* **Provided records**:
##############################

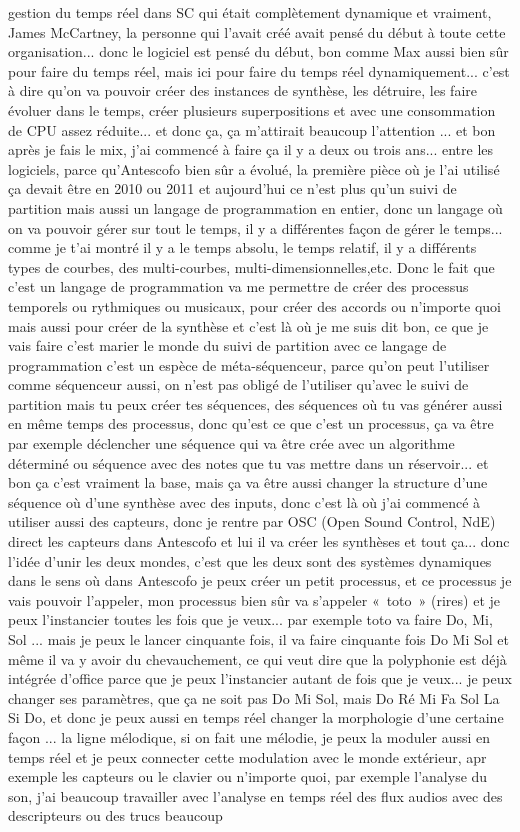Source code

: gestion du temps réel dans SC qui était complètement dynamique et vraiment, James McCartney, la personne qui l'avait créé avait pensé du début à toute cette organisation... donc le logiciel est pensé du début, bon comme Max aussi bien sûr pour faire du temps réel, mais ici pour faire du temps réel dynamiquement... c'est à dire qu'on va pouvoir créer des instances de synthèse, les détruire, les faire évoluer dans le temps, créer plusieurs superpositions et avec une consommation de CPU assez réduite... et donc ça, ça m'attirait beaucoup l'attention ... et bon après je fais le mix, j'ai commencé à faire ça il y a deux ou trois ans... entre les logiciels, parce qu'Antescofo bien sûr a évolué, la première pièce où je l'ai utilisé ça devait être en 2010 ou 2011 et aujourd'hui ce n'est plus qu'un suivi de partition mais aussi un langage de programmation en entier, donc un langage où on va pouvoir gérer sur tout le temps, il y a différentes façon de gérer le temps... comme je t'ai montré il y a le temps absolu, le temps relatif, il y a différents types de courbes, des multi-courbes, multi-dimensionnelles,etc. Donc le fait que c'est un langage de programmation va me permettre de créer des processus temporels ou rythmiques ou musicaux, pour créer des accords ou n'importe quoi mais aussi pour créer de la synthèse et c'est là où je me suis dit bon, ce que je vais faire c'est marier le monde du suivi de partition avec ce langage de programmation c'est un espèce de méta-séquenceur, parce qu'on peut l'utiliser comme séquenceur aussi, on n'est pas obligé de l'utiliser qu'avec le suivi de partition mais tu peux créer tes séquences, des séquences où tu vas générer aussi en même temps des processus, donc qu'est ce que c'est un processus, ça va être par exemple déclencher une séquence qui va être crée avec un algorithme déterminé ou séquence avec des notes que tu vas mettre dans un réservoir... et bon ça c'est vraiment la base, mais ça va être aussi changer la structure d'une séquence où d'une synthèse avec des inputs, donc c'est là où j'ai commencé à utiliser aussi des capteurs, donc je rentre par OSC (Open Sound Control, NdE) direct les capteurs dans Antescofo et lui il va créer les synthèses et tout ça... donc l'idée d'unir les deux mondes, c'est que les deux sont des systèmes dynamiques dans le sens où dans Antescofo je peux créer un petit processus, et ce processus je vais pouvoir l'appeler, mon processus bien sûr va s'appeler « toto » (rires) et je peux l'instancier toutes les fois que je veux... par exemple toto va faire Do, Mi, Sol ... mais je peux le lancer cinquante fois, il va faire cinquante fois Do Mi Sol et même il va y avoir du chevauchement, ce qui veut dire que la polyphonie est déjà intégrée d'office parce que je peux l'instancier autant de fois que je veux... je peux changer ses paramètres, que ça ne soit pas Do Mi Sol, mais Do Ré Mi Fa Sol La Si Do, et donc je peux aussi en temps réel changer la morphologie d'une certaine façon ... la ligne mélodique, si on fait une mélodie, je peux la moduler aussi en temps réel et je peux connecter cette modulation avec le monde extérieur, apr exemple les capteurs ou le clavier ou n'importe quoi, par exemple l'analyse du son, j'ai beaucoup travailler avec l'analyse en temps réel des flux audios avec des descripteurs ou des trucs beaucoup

##############################

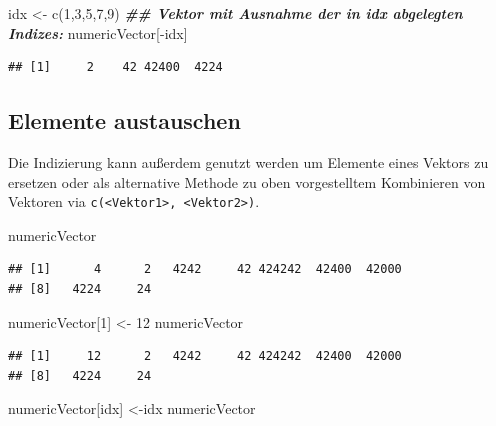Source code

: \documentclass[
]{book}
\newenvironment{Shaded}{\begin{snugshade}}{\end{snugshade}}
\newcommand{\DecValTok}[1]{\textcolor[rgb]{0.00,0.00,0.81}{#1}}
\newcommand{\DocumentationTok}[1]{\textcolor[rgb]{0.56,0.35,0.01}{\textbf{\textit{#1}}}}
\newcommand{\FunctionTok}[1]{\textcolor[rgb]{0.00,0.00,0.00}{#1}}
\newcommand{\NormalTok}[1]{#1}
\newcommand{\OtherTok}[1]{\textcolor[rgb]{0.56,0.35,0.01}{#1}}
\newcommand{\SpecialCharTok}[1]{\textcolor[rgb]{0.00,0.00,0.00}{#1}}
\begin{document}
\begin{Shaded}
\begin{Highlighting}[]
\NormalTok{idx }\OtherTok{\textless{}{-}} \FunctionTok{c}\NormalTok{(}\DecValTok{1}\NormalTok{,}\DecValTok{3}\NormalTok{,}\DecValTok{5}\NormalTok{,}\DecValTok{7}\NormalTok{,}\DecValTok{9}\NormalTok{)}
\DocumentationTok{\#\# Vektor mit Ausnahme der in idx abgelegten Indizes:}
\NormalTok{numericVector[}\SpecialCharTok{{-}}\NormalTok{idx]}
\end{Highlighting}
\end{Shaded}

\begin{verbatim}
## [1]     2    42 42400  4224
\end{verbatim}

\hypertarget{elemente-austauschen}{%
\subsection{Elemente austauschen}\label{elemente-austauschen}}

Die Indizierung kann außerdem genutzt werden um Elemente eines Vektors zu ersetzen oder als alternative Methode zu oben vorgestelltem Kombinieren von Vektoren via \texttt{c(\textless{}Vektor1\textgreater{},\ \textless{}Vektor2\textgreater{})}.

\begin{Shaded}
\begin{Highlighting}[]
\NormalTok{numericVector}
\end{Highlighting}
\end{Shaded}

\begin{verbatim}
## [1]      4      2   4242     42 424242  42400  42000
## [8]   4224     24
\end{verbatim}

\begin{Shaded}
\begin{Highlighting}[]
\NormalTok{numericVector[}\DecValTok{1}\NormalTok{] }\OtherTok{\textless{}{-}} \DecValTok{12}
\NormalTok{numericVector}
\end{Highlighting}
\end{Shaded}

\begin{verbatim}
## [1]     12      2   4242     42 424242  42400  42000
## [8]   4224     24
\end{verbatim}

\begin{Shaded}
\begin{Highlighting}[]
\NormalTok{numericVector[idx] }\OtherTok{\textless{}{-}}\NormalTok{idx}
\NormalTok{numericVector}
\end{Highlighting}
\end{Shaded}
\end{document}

##############################

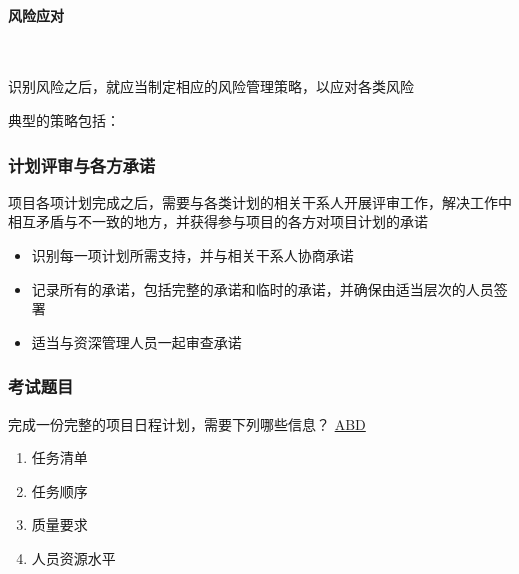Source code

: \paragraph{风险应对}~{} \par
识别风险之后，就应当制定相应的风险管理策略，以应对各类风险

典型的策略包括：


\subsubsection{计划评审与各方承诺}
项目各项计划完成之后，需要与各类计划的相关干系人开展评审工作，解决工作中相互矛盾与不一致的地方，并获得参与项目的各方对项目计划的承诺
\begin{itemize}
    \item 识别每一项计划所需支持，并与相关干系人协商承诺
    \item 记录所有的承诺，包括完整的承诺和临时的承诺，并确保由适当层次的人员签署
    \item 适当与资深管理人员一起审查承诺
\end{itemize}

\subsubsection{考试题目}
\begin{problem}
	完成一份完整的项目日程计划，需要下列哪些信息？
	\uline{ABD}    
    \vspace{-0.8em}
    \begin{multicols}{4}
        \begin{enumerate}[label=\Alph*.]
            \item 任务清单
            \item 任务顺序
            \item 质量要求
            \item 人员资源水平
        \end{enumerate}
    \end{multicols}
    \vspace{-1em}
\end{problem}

##############################

* **Task instructions**: What is needed is every line of the records that contains the word "austauschen".

* **Exercise solution**:
\hypertarget{elemente-austauschen}{%
\subsection{Elemente austauschen}\label{elemente-austauschen}}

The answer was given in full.